Exercise brief ->
Take each line below that has "const" and copy it.

[Source material Boundary: Start]

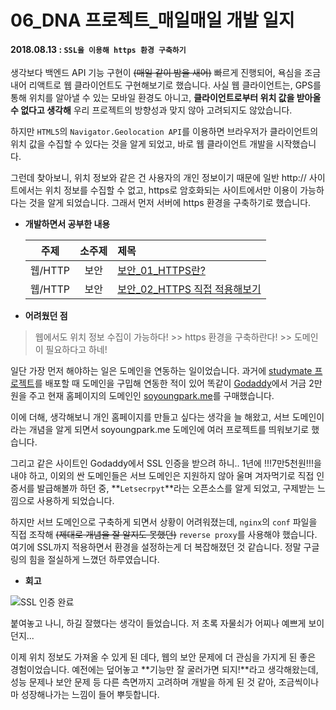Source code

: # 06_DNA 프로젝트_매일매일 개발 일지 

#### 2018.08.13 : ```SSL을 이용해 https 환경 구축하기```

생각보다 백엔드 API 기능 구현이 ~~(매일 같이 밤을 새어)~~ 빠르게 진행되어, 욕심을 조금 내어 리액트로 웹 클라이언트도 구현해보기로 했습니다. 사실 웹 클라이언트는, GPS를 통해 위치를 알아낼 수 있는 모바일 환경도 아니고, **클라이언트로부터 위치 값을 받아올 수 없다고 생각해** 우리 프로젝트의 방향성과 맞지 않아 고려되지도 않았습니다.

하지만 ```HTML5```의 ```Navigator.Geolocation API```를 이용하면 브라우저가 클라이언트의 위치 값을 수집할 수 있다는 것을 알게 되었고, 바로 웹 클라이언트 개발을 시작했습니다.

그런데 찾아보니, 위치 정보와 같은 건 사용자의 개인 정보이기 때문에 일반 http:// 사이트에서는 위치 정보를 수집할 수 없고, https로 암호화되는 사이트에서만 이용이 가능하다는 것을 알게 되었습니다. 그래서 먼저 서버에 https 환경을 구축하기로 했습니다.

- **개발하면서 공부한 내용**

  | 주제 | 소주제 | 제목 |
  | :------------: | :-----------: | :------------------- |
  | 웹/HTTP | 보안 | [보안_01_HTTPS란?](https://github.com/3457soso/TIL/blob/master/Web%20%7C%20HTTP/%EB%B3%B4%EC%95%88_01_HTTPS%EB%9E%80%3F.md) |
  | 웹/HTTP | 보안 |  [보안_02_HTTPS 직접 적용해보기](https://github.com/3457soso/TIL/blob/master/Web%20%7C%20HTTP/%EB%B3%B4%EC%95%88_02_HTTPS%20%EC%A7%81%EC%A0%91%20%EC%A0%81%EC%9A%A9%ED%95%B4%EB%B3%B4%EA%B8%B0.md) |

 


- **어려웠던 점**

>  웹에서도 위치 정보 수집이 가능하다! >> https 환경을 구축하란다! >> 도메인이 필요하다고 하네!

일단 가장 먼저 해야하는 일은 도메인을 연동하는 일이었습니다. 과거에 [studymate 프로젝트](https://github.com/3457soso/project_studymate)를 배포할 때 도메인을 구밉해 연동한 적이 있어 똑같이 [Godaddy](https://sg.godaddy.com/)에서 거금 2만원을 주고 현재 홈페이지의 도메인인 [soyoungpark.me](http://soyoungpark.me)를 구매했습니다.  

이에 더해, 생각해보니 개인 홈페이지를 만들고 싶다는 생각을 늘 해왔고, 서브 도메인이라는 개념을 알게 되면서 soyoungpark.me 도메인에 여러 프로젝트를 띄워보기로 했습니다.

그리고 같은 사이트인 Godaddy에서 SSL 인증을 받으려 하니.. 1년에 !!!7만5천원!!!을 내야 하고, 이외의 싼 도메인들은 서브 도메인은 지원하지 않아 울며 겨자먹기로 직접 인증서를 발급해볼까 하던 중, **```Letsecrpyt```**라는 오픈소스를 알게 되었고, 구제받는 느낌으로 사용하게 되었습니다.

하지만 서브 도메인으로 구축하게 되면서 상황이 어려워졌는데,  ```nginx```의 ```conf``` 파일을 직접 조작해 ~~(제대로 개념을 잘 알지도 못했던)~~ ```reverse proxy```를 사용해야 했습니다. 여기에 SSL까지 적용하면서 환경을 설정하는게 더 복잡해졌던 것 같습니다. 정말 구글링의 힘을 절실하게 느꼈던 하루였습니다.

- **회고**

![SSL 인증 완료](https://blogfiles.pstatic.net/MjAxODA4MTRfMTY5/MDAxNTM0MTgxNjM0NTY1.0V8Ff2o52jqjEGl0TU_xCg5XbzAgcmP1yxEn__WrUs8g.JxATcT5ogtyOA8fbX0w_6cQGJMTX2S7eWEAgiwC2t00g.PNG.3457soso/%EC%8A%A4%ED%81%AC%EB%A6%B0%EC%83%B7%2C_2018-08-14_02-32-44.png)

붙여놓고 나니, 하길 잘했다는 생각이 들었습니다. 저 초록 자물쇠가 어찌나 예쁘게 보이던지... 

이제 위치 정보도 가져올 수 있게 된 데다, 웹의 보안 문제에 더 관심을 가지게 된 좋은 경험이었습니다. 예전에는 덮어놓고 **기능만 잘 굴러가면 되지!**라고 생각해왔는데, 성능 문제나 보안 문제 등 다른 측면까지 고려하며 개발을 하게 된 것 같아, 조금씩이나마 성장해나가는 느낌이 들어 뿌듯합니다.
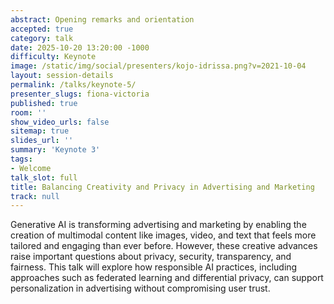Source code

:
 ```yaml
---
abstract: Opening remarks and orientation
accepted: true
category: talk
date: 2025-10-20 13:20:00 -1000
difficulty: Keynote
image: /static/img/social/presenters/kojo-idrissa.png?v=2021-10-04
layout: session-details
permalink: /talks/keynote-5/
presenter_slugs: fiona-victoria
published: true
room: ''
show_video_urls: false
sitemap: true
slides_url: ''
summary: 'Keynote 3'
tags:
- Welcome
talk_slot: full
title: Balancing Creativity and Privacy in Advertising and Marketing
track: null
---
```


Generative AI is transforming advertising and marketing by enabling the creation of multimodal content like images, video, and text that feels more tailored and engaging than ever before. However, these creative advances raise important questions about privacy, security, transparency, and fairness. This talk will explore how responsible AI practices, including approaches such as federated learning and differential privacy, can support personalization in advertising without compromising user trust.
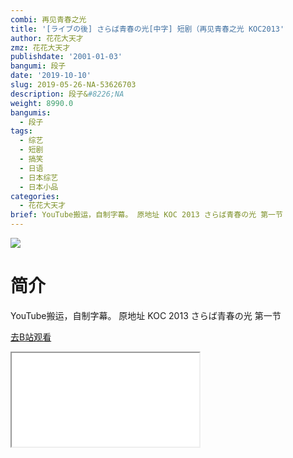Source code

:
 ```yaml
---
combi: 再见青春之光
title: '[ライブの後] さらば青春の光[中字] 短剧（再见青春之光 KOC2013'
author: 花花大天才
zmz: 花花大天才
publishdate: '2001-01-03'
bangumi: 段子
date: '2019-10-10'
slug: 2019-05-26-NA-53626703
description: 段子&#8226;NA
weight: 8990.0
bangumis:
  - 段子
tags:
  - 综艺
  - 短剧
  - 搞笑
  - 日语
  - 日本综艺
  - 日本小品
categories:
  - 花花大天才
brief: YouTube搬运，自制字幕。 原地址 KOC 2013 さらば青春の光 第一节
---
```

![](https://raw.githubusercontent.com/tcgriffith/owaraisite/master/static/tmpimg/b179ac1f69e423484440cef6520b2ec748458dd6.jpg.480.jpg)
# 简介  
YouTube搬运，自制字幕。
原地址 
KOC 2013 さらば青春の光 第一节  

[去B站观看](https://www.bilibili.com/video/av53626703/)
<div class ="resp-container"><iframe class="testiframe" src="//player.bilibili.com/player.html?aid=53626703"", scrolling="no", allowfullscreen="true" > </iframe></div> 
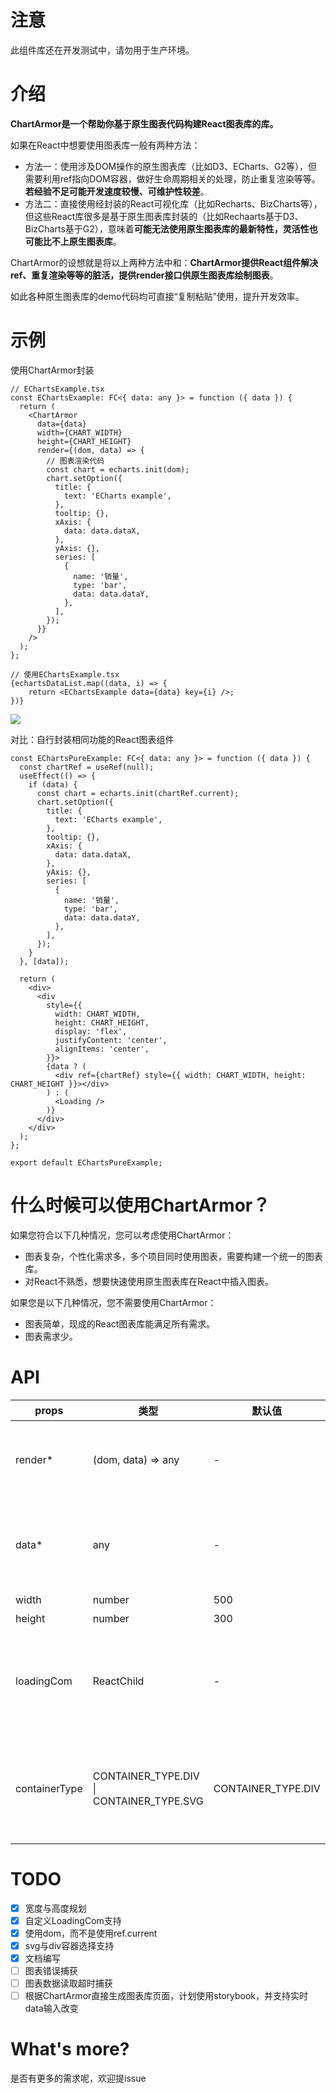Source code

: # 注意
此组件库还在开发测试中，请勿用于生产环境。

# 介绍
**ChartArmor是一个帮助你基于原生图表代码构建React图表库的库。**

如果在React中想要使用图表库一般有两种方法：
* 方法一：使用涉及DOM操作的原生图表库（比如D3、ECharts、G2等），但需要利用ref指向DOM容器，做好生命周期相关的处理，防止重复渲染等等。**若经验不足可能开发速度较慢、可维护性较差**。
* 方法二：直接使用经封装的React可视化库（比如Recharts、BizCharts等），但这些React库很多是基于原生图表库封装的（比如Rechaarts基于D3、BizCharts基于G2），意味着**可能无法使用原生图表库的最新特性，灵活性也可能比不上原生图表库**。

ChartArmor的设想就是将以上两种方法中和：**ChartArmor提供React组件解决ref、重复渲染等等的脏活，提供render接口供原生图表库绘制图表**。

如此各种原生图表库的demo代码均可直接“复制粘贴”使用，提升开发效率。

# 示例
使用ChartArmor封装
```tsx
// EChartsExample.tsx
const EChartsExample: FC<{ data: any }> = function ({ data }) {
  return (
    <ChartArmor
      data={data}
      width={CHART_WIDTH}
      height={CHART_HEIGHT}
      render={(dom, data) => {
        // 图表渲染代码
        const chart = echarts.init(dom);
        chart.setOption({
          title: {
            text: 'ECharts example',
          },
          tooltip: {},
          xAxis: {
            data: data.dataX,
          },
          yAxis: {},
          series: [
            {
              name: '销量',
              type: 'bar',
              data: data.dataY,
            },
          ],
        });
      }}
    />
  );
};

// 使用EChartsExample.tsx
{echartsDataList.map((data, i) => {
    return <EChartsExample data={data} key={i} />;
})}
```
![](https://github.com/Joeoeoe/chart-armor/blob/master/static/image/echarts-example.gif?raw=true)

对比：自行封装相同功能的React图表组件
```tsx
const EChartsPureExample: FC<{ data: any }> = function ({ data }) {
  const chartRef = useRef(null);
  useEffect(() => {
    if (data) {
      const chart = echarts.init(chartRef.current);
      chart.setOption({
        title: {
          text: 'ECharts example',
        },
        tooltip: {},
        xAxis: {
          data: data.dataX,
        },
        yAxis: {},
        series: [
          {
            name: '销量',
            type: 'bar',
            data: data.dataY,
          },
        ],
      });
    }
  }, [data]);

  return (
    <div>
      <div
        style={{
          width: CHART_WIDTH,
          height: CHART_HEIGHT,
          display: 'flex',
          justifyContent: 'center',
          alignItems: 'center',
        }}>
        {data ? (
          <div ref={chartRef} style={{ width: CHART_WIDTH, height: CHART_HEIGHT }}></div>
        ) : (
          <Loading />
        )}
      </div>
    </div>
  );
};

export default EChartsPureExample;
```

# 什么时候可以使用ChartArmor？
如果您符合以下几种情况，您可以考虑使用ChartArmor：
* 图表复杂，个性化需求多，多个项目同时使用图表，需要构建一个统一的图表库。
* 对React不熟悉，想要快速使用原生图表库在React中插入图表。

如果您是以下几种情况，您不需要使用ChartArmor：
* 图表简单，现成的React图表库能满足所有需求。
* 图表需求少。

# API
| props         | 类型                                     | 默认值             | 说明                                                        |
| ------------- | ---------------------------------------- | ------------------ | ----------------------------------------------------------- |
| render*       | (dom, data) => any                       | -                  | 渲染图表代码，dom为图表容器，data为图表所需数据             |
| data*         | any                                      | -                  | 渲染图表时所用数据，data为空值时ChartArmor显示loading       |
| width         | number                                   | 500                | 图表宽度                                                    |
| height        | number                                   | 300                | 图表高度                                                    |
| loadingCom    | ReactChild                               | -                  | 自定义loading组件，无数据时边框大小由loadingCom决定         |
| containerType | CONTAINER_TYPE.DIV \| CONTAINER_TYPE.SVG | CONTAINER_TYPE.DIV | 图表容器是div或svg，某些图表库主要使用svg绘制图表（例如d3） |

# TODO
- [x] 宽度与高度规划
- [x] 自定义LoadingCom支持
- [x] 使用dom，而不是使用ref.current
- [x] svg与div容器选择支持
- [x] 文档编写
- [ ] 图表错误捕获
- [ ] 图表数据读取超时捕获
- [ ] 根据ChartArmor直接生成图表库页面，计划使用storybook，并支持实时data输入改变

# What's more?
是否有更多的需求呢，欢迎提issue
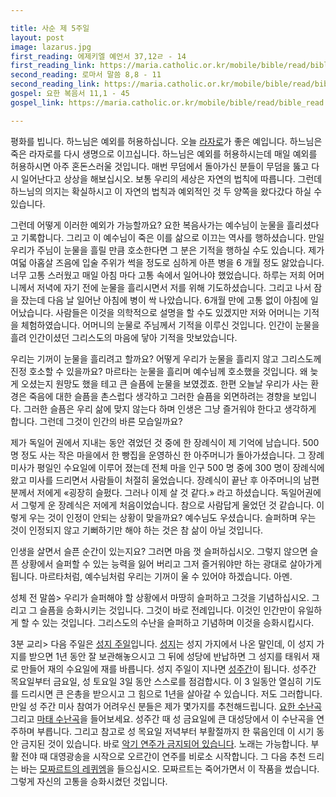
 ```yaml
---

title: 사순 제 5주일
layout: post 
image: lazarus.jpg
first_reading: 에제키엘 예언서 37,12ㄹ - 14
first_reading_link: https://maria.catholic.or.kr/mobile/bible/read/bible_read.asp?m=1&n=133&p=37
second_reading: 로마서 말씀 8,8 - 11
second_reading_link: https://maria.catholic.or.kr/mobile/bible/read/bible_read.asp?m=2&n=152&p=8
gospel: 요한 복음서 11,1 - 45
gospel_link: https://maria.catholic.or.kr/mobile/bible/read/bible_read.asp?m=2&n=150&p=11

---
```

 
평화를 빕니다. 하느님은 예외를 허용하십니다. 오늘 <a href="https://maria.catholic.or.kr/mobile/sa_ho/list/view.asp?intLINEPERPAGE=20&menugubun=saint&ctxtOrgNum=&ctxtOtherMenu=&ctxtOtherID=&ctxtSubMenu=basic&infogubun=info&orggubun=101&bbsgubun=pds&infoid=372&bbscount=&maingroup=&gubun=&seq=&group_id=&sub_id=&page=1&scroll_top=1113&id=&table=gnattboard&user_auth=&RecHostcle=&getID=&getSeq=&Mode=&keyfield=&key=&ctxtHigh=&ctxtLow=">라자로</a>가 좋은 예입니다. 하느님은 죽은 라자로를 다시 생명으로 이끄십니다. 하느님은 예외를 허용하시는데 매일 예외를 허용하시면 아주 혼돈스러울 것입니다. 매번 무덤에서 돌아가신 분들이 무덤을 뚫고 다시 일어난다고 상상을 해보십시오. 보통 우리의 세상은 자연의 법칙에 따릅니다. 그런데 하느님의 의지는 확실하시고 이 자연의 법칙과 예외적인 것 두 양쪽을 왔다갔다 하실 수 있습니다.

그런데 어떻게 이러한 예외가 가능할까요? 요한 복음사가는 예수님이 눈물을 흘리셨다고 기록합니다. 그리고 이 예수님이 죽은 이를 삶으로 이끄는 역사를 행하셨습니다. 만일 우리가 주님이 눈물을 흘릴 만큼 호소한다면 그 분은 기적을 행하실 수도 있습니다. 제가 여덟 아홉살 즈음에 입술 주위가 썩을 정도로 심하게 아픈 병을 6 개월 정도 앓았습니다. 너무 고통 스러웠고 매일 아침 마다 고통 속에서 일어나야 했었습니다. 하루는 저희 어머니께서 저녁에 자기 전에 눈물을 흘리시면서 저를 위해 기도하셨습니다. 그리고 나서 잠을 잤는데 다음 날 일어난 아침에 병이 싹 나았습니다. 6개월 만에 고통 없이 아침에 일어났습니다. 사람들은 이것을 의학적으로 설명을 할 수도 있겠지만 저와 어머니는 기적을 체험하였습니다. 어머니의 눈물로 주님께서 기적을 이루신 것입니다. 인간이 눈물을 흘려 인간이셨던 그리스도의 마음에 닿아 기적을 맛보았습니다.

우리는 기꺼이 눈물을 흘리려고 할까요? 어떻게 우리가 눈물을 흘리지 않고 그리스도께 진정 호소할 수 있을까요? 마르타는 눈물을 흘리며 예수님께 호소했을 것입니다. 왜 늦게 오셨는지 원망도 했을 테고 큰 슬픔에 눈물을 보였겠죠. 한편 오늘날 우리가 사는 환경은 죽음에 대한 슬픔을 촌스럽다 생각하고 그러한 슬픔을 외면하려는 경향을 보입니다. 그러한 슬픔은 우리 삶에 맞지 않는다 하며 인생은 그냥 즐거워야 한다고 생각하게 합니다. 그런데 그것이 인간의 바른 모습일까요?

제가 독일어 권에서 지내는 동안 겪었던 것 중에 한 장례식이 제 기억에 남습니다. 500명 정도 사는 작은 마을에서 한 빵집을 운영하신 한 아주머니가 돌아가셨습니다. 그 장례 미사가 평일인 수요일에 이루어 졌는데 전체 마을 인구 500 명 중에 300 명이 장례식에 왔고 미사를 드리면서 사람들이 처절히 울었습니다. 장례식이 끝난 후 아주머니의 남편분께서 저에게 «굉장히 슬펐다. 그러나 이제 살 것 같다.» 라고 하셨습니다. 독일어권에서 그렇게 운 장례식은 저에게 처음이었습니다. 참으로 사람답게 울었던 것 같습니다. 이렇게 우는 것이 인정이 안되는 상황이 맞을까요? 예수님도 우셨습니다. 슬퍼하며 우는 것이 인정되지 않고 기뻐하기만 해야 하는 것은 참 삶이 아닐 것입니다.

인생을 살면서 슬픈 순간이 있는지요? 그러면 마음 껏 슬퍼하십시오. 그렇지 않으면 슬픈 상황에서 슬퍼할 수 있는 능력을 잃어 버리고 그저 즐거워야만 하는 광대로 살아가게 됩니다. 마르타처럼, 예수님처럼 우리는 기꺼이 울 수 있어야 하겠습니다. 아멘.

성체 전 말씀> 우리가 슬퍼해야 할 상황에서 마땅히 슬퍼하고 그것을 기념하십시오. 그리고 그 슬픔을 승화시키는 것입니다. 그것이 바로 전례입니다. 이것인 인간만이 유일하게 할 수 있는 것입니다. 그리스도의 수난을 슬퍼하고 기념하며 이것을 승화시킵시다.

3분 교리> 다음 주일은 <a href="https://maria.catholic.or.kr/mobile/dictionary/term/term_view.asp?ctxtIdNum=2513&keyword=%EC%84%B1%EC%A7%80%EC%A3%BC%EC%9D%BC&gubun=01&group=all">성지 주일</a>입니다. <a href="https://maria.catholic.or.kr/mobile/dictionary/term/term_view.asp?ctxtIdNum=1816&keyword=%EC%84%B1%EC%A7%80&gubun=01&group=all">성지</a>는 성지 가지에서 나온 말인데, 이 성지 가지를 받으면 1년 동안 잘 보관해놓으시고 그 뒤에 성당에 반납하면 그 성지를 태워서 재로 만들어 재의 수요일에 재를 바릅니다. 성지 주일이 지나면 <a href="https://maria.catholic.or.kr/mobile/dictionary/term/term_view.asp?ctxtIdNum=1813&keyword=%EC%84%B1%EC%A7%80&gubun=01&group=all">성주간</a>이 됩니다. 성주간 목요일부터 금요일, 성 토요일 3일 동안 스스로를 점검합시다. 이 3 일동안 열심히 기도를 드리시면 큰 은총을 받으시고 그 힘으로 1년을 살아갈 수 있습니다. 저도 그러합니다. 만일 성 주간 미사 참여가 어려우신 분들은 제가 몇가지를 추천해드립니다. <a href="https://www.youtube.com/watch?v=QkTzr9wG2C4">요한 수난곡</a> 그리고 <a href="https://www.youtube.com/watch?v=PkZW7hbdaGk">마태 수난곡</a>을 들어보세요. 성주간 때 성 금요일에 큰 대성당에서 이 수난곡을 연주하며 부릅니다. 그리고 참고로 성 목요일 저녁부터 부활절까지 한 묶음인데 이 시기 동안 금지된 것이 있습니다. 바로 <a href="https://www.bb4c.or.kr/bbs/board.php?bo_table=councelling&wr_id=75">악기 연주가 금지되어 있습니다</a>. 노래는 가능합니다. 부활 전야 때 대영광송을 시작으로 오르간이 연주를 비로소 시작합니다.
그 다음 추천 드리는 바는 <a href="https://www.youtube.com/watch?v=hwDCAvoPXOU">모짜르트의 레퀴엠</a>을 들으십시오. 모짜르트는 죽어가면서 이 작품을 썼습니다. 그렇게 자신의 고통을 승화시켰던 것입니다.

[Source material Boundary: End]

The completed task ->
const EChartsExample: FC<{ data: any }> = function ({ data }) {
        const chart = echarts.init(dom);
const EChartsPureExample: FC<{ data: any }> = function ({ data }) {
  const chartRef = useRef(null);
      const chart = echarts.init(chartRef.current);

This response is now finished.